◆ ACTIVITY ◆
Each line of the records below that holds "mathscr" should be copied out.

═══ INFORMATION GIVEN

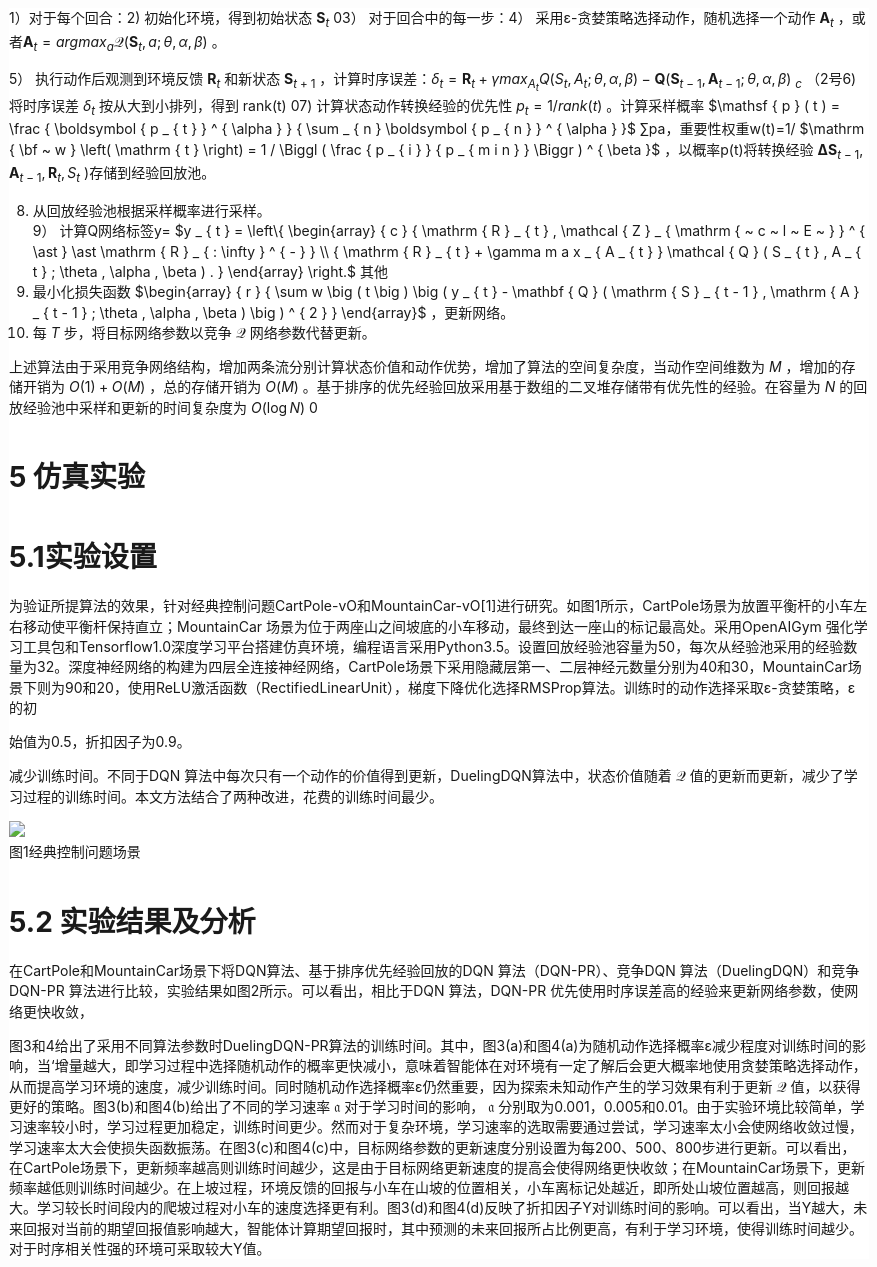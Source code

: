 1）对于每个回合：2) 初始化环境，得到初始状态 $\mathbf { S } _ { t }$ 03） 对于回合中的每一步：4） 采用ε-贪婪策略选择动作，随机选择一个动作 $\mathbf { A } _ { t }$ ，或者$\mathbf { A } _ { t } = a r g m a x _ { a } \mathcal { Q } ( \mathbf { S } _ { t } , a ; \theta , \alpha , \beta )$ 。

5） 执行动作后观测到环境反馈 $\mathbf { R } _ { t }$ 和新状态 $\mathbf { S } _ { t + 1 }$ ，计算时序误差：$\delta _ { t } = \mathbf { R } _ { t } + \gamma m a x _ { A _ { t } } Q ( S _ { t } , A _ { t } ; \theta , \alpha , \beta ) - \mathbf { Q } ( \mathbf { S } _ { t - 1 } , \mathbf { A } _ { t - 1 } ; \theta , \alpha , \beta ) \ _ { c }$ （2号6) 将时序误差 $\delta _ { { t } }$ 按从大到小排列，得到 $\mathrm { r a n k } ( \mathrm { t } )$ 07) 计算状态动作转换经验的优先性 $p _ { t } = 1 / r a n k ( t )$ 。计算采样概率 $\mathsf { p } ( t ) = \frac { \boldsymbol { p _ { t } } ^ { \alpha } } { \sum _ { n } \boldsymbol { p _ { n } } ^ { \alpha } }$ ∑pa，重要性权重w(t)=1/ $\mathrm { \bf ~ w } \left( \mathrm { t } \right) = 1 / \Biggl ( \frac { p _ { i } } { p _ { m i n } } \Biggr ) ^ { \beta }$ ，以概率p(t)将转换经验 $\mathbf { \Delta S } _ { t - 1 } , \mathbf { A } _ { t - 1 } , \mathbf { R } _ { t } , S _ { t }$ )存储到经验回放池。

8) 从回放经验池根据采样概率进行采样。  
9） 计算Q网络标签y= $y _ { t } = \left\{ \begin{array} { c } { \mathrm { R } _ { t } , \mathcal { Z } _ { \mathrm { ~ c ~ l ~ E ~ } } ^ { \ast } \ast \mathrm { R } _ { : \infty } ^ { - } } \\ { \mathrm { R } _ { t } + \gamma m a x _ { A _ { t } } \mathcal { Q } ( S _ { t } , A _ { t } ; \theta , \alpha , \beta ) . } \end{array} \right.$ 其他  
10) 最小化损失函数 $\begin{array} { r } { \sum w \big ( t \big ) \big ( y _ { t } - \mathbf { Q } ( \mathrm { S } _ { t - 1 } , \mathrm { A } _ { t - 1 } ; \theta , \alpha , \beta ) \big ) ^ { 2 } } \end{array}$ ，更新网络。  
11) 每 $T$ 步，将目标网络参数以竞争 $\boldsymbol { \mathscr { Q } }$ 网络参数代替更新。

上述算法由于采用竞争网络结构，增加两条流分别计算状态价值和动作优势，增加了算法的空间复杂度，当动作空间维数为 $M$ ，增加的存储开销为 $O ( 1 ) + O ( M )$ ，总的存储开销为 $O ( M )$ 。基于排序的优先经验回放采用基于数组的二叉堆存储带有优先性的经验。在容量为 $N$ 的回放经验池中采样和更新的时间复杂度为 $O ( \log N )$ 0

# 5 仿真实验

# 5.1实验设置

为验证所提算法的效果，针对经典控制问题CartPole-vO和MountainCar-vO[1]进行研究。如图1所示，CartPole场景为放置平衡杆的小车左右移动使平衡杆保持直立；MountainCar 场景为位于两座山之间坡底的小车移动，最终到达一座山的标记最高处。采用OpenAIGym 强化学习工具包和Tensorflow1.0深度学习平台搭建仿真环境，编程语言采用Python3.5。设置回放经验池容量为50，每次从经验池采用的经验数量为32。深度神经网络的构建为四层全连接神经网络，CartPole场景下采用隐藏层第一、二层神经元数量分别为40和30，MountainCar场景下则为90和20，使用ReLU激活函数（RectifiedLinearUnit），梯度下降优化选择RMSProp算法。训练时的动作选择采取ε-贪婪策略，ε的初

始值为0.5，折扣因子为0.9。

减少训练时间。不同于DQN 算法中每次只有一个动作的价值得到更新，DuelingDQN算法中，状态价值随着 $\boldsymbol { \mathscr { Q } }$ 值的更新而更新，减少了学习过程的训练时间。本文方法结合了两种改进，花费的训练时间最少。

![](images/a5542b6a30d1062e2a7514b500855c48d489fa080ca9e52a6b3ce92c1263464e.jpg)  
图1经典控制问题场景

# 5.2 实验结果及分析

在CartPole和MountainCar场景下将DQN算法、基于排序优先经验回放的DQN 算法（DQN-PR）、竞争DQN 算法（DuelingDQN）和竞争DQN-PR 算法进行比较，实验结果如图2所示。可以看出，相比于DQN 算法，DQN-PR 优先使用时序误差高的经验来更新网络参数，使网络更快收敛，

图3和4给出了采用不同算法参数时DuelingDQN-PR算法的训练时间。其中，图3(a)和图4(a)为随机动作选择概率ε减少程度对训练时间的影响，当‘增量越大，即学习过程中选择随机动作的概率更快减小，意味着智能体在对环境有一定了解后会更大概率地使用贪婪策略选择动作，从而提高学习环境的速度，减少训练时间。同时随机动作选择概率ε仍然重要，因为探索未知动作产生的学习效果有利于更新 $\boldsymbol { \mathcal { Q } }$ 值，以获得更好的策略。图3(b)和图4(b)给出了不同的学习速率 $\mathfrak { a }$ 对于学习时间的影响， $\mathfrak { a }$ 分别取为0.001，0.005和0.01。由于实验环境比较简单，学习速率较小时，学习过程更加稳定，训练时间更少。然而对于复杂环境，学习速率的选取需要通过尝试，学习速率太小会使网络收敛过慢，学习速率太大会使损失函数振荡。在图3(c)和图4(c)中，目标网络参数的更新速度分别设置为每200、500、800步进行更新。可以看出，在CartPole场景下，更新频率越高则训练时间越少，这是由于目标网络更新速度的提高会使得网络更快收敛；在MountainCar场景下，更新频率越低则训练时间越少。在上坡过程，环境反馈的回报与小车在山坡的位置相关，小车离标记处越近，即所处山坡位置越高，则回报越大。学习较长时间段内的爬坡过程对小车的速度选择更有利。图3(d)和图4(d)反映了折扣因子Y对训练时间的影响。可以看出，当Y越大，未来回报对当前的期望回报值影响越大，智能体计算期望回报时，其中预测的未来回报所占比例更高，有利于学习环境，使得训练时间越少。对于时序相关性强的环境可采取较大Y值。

══════
═══ INFORMATION GIVEN

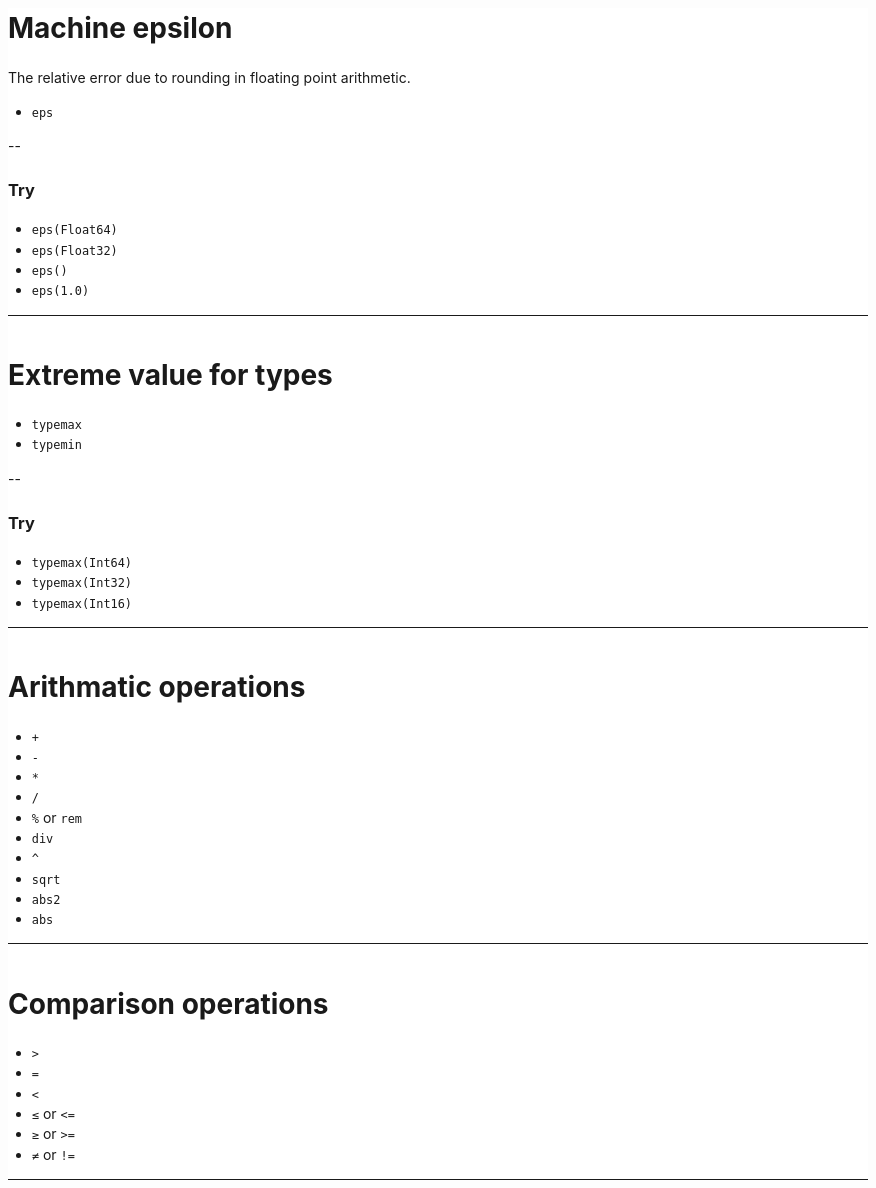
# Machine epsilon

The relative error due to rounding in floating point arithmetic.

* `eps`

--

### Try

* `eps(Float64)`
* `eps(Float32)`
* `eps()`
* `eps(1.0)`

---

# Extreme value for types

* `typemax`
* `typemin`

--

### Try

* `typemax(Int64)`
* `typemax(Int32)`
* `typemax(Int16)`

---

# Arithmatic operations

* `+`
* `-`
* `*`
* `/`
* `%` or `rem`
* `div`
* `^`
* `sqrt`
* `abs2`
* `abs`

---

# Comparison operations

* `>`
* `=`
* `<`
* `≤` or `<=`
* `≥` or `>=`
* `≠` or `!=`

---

══════

◆ ANSWER TO THIS EXERCISE ◆
11) 每 $T$ 步，将目标网络参数以竞争 $\boldsymbol { \mathscr { Q } }$ 网络参数代替更新。
减少训练时间。不同于DQN 算法中每次只有一个动作的价值得到更新，DuelingDQN算法中，状态价值随着 $\boldsymbol { \mathscr { Q } }$ 值的更新而更新，减少了学习过程的训练时间。本文方法结合了两种改进，花费的训练时间最少。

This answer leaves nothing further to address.